Saved data entries:

▬▬▬

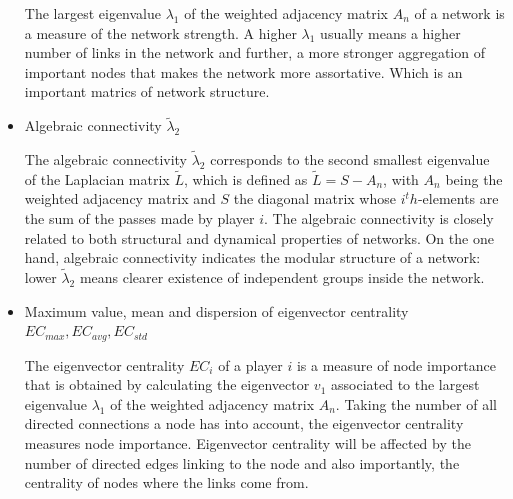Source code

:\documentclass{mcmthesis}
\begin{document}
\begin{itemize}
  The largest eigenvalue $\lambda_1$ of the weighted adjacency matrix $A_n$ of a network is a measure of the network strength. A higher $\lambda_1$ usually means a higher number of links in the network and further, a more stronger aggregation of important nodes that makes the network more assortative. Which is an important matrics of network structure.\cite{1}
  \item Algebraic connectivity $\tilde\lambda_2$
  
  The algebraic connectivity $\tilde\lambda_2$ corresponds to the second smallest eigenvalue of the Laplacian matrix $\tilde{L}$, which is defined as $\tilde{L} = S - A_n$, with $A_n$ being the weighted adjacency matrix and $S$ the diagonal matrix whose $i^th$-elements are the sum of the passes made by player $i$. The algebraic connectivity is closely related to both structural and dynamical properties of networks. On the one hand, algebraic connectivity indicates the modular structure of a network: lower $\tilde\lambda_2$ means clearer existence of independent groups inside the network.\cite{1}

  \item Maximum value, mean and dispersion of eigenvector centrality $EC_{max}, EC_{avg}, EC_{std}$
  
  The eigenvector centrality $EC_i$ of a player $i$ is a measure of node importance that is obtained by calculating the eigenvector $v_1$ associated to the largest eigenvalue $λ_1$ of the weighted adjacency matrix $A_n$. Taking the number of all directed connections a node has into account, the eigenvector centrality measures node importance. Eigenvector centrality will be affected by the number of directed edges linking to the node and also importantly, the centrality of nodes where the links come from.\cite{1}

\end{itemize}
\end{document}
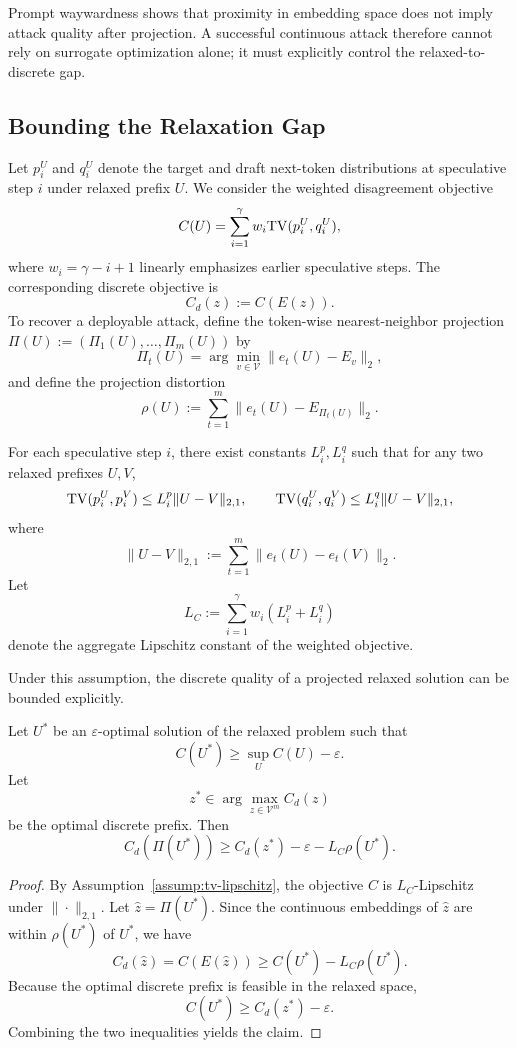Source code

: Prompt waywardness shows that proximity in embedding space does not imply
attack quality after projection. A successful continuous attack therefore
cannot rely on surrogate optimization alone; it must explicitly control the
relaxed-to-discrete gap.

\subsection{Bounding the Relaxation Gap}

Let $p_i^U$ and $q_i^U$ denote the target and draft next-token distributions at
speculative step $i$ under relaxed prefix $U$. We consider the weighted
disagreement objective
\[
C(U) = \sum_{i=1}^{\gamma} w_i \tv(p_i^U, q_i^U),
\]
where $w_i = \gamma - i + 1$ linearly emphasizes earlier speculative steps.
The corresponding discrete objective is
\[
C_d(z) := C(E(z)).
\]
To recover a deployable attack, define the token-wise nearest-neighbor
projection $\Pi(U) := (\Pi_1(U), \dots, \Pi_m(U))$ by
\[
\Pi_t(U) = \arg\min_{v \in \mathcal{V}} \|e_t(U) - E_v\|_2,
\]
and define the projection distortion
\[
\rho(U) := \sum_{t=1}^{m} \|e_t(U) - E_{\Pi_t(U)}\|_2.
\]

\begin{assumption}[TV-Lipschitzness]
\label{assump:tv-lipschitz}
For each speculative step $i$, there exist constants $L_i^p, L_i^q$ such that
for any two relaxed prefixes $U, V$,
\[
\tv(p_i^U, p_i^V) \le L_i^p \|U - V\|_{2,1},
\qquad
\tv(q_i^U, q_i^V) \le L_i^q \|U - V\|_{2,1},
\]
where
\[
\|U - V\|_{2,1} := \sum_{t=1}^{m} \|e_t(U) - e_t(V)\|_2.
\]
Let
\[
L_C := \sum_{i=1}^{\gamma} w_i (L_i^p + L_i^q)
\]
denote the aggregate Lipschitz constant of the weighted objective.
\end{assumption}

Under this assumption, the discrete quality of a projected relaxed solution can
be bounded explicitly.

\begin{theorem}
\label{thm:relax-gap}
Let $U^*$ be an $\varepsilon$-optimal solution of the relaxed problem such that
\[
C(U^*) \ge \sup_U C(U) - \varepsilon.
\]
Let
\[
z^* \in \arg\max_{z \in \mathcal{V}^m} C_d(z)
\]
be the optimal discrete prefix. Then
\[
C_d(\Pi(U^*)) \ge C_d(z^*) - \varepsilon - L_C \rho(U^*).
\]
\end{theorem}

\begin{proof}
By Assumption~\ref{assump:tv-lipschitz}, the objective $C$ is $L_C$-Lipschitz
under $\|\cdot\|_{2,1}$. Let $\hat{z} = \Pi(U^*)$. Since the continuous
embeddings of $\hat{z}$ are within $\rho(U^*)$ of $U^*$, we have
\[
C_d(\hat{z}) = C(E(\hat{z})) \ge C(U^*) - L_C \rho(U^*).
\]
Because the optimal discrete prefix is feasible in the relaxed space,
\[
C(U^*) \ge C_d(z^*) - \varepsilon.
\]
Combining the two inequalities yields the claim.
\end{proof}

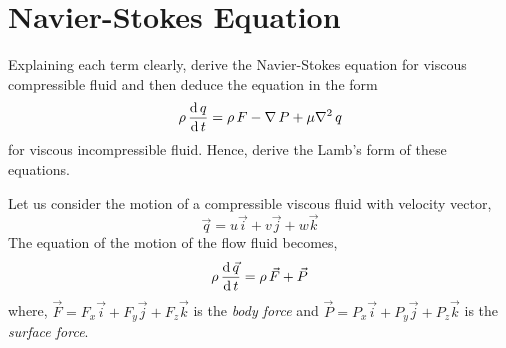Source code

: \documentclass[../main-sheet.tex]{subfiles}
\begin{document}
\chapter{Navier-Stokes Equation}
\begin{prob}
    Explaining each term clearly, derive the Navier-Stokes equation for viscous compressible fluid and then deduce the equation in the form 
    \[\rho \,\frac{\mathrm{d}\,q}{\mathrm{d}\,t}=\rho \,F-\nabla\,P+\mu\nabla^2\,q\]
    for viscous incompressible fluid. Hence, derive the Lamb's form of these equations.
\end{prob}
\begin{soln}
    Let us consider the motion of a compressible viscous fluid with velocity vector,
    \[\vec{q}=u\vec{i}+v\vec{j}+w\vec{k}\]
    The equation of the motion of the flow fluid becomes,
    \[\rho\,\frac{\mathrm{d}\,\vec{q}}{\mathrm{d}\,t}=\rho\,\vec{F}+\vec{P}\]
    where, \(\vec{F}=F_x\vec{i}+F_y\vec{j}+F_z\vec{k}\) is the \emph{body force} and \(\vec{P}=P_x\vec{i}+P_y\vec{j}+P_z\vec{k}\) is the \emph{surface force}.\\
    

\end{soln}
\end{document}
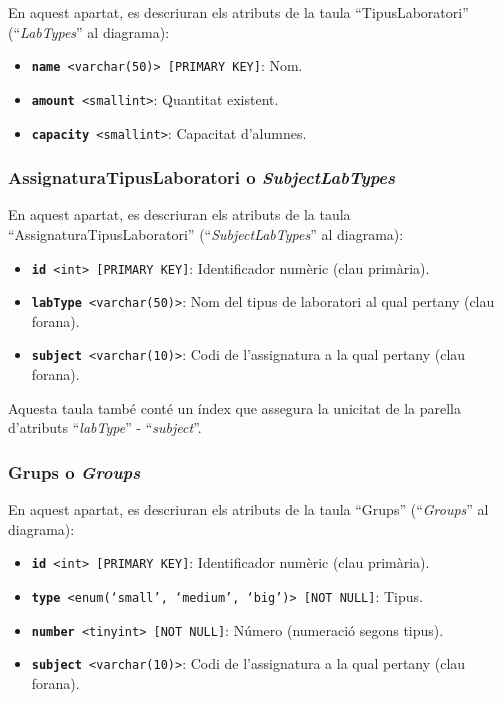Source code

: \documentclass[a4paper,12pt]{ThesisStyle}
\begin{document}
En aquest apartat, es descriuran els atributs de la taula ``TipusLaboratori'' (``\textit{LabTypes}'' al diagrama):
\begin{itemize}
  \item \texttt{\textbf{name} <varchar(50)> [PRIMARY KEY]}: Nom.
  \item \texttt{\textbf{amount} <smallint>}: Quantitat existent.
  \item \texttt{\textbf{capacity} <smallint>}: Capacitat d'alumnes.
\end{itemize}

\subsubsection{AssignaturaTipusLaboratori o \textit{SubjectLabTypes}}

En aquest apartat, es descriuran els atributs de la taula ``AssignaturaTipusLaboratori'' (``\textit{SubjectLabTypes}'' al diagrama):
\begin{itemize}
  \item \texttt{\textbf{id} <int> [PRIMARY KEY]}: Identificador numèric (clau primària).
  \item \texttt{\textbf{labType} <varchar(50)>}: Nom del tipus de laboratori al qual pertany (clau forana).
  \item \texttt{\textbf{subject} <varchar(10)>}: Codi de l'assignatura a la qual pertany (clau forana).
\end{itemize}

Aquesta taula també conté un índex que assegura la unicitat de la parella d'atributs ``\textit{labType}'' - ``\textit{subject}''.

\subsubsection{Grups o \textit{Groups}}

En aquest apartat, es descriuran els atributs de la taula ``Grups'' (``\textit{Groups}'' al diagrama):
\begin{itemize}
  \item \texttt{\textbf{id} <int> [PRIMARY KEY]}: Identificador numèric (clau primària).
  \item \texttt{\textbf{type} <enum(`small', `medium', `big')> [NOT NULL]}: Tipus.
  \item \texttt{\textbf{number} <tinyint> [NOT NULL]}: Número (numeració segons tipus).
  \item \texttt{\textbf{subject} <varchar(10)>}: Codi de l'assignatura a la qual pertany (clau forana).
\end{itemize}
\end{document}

▬▬▬

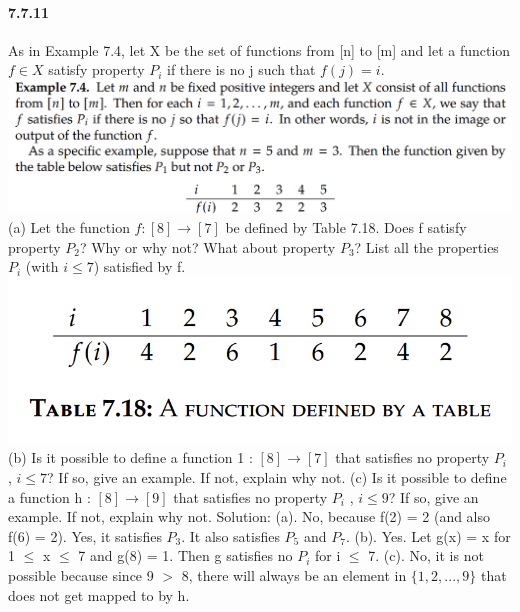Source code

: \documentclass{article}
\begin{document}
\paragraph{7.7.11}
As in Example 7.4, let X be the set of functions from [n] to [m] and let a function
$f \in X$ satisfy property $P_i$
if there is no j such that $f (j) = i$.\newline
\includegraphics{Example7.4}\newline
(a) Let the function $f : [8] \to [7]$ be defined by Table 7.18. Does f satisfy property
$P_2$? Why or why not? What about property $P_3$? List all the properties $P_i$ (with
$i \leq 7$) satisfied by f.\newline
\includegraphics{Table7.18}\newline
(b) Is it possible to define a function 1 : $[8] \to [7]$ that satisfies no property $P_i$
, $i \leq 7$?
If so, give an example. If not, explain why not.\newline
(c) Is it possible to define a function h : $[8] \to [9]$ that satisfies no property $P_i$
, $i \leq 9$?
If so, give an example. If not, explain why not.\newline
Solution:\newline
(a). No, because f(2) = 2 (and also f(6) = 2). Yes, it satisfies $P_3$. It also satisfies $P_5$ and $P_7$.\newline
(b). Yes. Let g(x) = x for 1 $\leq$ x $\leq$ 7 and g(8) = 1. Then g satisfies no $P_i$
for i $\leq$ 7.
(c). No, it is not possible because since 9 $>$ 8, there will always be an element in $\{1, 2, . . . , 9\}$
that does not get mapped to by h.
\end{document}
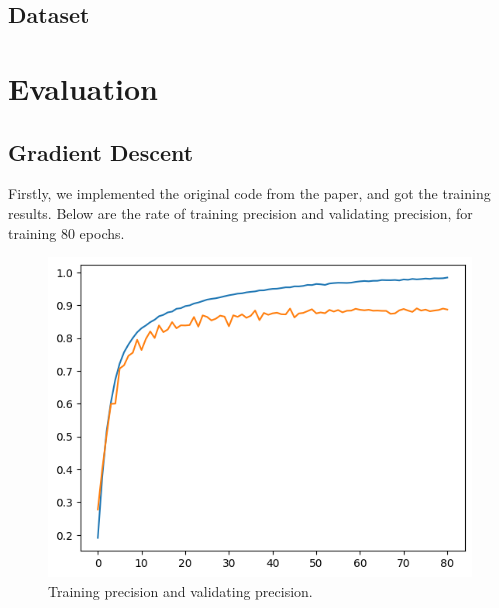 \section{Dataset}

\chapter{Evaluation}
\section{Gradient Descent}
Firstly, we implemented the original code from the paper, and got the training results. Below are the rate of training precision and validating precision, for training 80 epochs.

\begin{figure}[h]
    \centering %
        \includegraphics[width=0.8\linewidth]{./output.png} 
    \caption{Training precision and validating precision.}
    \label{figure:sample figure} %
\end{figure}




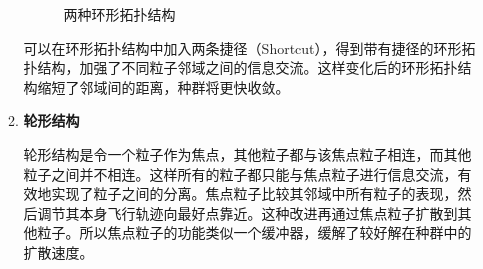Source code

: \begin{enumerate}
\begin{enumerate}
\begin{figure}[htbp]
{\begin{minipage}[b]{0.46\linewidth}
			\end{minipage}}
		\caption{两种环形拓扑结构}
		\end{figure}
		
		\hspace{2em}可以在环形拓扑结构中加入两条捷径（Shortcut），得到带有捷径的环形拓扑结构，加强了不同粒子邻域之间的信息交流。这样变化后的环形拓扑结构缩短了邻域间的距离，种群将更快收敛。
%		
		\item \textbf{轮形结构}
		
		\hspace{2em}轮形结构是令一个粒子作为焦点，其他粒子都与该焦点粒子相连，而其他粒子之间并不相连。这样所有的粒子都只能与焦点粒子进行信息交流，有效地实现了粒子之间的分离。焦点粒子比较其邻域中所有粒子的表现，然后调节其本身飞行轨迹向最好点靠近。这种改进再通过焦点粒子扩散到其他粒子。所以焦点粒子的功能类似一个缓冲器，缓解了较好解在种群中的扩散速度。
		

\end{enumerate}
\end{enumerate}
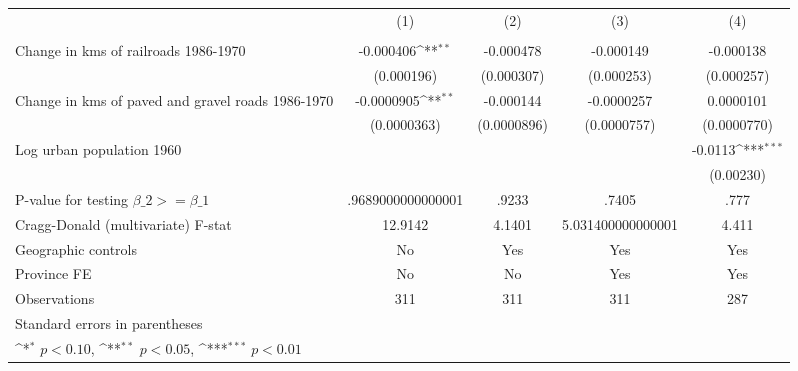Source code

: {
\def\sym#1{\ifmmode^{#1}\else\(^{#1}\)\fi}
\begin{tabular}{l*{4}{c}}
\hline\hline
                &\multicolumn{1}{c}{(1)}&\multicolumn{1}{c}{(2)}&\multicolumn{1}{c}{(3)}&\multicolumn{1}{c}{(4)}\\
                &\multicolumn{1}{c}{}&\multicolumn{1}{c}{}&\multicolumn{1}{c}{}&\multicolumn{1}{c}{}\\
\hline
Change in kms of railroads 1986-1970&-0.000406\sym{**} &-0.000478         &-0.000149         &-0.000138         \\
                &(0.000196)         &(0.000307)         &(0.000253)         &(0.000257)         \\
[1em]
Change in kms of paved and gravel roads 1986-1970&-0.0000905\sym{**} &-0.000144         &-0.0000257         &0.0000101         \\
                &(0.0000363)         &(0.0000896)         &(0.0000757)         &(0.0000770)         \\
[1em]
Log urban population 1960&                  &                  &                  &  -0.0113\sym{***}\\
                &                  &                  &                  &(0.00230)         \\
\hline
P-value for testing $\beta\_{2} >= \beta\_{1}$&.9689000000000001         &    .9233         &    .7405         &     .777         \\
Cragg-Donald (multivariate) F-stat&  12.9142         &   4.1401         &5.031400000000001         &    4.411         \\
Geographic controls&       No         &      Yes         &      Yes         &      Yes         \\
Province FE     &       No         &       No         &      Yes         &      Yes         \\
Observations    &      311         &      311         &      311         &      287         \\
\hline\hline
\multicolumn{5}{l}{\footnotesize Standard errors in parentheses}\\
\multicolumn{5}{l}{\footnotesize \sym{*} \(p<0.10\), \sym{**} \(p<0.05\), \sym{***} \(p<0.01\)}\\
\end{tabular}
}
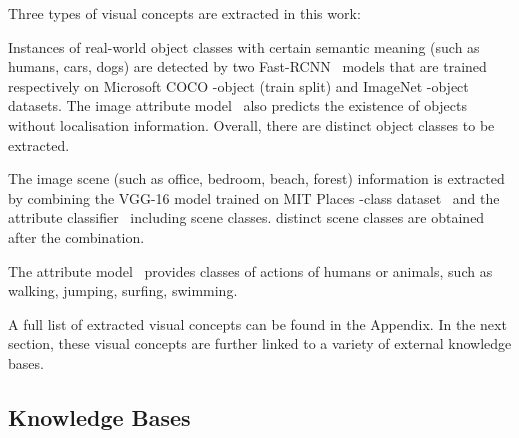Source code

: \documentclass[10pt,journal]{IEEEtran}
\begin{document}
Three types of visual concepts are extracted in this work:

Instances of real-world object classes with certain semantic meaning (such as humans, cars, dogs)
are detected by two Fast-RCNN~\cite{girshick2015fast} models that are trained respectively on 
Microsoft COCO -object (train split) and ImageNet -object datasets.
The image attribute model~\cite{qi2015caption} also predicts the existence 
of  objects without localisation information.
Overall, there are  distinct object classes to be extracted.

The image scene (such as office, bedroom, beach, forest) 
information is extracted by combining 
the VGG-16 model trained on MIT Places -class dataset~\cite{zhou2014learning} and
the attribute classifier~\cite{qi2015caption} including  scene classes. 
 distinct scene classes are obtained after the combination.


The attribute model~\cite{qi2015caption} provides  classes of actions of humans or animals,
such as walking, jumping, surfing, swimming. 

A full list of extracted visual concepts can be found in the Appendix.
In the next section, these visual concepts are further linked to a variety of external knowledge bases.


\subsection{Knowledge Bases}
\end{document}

▬▬▬

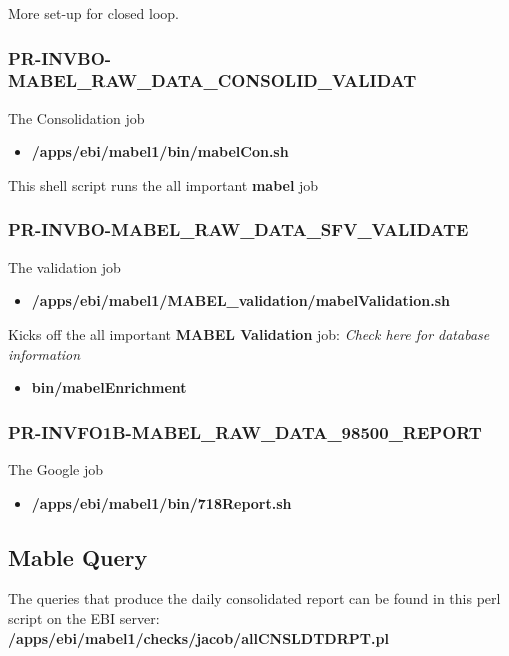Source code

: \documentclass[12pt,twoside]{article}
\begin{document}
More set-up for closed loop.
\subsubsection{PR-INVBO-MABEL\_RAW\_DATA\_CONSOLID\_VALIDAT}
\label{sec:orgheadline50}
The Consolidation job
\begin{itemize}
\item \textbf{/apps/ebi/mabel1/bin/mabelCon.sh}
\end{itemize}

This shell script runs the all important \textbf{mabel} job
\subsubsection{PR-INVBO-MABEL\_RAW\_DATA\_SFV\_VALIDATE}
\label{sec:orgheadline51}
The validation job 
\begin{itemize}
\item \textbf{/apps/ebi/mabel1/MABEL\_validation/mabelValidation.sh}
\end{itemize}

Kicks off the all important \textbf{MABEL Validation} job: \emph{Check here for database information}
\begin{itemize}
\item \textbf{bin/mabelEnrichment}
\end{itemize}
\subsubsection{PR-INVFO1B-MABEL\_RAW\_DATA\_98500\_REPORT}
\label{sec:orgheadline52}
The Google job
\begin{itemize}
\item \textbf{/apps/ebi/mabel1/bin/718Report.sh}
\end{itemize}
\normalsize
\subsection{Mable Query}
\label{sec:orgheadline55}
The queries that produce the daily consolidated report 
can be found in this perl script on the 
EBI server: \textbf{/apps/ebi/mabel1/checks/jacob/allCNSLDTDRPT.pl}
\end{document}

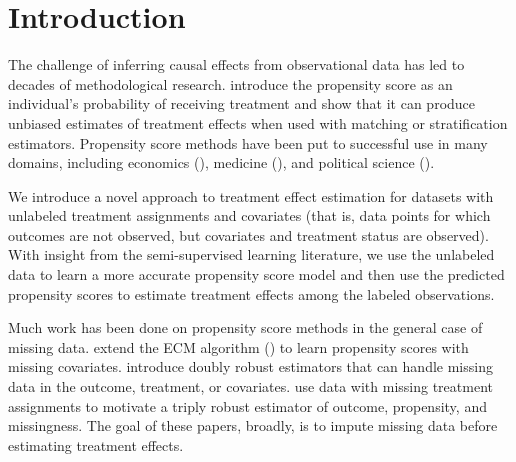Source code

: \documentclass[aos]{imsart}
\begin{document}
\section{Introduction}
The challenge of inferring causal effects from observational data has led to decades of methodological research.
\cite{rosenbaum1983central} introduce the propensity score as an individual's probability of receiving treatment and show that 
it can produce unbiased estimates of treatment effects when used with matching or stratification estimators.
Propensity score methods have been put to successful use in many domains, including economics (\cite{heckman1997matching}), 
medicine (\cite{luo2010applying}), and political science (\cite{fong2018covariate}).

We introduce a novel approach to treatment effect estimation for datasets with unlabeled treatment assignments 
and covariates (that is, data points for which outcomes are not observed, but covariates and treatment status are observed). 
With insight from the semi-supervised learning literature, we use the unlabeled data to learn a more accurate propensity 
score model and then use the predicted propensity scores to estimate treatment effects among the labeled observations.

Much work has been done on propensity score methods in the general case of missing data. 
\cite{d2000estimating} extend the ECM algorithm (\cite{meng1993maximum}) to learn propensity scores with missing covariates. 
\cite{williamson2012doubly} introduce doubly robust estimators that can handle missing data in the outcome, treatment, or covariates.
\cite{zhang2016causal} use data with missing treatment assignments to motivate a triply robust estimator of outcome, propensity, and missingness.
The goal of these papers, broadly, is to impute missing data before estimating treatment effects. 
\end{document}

▬▬▬

> **What you need to do**
If a line in the entries includes the word "methods", copy that line out.

> **Task response**
Propensity score methods have been put to successful use in many domains, including economics (\cite{heckman1997matching}), 
Much work has been done on propensity score methods in the general case of missing data. 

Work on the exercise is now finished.